### Exercise directions
In the entries below, find each line with the word "label" and pull it out.

### Working data
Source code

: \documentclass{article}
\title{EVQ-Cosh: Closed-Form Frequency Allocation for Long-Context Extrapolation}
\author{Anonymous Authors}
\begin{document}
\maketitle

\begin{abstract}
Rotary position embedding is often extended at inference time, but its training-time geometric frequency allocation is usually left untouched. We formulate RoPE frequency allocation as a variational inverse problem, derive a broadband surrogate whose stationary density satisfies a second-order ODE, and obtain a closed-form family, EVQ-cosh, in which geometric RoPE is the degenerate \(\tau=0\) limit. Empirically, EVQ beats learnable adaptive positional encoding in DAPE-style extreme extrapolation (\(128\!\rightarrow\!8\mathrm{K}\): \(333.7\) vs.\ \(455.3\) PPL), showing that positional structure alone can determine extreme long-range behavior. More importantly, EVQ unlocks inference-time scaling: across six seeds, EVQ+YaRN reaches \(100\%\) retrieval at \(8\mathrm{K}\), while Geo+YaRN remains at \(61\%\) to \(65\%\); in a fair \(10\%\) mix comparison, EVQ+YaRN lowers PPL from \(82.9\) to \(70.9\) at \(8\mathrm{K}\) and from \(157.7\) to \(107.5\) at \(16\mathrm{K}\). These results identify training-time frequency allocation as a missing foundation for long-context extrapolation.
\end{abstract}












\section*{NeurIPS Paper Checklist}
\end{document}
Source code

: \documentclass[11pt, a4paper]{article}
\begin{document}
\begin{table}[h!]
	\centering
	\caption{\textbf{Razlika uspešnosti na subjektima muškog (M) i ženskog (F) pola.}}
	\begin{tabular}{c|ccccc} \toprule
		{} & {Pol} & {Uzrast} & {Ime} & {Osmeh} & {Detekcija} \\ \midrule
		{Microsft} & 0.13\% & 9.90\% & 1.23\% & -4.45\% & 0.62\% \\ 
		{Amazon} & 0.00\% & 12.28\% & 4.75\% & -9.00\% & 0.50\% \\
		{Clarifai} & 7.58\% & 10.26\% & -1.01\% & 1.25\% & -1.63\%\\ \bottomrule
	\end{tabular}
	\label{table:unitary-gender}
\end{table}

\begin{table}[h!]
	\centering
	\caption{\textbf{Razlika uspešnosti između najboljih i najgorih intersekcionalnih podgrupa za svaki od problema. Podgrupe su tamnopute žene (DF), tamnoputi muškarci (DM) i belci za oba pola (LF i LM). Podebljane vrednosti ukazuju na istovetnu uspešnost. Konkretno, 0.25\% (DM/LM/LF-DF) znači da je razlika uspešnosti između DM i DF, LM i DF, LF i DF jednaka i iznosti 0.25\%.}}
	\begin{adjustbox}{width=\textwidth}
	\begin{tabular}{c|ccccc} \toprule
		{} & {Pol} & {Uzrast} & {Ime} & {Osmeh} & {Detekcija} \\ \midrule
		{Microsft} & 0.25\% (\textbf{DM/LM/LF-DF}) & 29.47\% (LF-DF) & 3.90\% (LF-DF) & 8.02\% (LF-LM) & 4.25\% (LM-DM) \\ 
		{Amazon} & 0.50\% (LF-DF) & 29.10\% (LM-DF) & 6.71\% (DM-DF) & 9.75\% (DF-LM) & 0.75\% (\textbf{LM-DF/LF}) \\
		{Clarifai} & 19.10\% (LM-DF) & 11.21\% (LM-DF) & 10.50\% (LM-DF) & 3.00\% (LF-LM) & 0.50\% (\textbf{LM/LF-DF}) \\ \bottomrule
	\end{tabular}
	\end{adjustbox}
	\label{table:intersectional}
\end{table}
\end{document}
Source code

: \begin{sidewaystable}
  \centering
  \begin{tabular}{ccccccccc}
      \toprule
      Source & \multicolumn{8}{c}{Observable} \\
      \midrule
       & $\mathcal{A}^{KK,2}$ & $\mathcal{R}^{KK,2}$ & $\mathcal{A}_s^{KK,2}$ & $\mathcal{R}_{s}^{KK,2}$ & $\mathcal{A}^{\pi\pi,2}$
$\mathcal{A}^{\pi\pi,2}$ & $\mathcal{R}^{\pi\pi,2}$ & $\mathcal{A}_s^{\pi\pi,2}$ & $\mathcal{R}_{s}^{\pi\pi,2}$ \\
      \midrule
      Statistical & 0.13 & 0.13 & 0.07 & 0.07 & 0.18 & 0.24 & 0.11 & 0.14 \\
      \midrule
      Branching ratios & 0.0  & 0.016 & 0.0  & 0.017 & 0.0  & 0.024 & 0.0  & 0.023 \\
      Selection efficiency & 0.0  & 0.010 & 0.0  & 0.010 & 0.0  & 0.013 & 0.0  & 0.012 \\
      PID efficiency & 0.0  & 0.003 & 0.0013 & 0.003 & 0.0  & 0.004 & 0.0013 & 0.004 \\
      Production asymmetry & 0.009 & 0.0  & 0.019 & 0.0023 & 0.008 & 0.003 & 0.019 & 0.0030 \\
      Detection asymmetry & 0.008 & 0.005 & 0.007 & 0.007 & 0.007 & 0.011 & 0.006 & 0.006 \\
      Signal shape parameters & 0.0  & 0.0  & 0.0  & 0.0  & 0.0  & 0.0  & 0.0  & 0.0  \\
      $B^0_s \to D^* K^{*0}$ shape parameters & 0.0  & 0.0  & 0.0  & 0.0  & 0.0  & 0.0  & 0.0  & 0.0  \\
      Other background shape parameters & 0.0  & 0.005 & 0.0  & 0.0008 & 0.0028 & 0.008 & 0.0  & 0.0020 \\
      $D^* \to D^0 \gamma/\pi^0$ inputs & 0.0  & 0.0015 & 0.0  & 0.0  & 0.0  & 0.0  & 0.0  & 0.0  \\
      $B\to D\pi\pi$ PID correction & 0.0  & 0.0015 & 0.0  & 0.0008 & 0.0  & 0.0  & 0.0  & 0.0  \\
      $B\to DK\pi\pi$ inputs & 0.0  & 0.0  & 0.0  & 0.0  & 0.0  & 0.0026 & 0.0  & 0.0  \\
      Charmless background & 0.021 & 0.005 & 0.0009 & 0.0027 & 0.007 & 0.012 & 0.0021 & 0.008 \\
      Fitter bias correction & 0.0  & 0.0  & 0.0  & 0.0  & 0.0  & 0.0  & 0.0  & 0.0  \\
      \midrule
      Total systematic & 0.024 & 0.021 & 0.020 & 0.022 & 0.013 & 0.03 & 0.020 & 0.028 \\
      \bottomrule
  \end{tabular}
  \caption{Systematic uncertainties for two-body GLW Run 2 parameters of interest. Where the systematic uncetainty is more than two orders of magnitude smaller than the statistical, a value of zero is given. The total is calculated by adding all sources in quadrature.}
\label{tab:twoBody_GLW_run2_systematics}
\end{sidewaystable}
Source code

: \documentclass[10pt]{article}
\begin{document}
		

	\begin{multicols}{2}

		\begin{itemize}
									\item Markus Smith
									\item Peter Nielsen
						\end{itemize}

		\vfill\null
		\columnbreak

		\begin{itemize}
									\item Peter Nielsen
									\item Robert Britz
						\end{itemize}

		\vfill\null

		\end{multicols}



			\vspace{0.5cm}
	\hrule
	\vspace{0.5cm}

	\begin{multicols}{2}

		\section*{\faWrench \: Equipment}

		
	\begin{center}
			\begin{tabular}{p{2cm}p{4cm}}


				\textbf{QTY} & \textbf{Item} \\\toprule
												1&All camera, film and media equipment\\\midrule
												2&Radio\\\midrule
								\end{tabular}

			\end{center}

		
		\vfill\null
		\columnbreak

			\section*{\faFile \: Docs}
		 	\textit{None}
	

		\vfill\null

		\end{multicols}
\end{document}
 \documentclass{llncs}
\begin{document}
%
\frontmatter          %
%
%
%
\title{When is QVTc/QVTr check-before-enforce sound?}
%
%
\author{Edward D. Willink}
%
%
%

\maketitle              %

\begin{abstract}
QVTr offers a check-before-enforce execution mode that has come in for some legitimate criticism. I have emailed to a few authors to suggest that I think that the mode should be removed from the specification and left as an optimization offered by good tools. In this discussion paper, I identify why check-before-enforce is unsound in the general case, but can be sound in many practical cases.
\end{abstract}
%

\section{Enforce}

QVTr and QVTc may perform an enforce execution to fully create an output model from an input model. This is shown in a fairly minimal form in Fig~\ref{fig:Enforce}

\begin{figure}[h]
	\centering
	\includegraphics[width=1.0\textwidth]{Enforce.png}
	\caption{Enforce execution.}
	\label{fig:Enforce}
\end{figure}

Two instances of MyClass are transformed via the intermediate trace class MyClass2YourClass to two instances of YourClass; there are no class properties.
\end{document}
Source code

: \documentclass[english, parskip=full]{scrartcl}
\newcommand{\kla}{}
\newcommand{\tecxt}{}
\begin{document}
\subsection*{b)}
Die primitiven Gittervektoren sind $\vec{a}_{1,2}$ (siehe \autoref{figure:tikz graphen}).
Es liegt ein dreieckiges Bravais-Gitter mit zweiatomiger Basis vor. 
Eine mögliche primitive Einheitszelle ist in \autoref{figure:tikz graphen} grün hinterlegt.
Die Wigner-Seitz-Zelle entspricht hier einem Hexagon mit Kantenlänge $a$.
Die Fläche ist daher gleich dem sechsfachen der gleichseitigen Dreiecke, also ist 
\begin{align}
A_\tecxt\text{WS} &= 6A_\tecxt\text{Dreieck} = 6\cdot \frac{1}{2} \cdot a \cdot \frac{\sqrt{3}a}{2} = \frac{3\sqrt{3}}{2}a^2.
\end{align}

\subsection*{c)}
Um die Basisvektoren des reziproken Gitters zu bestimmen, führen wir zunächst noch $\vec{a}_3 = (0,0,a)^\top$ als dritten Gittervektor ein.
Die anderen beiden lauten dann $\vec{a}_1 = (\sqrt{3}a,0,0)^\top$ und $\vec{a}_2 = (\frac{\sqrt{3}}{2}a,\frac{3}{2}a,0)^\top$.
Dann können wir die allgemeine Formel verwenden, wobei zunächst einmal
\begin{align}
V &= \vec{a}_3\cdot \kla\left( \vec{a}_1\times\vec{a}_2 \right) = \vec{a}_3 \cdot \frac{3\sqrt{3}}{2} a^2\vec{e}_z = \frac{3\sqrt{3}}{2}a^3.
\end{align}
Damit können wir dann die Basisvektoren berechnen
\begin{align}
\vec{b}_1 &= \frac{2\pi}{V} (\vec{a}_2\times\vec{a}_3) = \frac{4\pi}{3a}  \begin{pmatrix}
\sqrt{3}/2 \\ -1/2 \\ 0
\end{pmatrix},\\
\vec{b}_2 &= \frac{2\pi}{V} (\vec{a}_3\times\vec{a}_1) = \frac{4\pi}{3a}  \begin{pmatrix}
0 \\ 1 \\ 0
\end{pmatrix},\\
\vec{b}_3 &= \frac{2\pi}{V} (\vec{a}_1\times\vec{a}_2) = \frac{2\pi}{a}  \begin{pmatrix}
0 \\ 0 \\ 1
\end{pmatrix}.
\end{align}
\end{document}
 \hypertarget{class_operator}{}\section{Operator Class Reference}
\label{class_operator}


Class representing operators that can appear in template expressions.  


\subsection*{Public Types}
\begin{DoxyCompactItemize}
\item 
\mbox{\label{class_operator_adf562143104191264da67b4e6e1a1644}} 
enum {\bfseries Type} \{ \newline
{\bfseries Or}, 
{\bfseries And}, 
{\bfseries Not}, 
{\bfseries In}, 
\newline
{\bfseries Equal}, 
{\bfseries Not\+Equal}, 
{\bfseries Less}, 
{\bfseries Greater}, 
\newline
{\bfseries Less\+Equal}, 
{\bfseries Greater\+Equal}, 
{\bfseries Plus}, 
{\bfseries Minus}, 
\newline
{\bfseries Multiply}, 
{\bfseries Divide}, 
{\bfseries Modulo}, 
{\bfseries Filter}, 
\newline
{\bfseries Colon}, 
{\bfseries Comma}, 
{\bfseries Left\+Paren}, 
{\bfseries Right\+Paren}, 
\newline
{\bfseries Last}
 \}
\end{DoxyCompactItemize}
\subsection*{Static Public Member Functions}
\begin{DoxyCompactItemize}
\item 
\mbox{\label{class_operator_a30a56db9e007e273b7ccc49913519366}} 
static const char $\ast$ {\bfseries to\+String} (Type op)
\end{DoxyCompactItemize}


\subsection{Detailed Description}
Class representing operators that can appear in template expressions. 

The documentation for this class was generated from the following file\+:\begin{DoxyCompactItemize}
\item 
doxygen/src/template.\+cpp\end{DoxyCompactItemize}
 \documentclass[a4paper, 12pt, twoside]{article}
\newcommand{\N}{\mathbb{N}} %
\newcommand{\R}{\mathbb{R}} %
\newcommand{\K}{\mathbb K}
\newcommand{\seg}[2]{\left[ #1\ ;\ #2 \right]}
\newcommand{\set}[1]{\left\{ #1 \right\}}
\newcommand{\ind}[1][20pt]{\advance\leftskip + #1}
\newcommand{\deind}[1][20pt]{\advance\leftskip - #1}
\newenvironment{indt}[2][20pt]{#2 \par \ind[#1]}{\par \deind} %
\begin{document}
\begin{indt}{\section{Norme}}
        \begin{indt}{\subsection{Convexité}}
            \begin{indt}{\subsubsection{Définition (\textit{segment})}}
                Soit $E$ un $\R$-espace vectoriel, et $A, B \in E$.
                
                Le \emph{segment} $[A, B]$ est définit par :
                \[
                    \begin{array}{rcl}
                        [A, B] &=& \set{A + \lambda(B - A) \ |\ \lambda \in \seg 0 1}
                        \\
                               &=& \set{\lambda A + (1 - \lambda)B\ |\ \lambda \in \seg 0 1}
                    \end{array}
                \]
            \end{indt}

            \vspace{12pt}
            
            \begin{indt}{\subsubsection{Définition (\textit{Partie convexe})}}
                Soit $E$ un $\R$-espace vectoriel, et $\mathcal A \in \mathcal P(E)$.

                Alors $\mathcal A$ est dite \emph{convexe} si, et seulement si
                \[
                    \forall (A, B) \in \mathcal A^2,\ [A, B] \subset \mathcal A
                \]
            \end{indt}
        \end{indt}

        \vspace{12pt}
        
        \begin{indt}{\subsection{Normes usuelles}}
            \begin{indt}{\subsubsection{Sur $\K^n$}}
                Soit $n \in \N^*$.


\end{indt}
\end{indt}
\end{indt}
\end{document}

### Answer area
	\label{table:unitary-gender}
	\label{table:intersectional}
\label{tab:twoBody_GLW_run2_systematics}
	\label{fig:Enforce}
\label{class_operator}
\mbox{\label{class_operator_adf562143104191264da67b4e6e1a1644}} 
\mbox{\label{class_operator_a30a56db9e007e273b7ccc49913519366}} 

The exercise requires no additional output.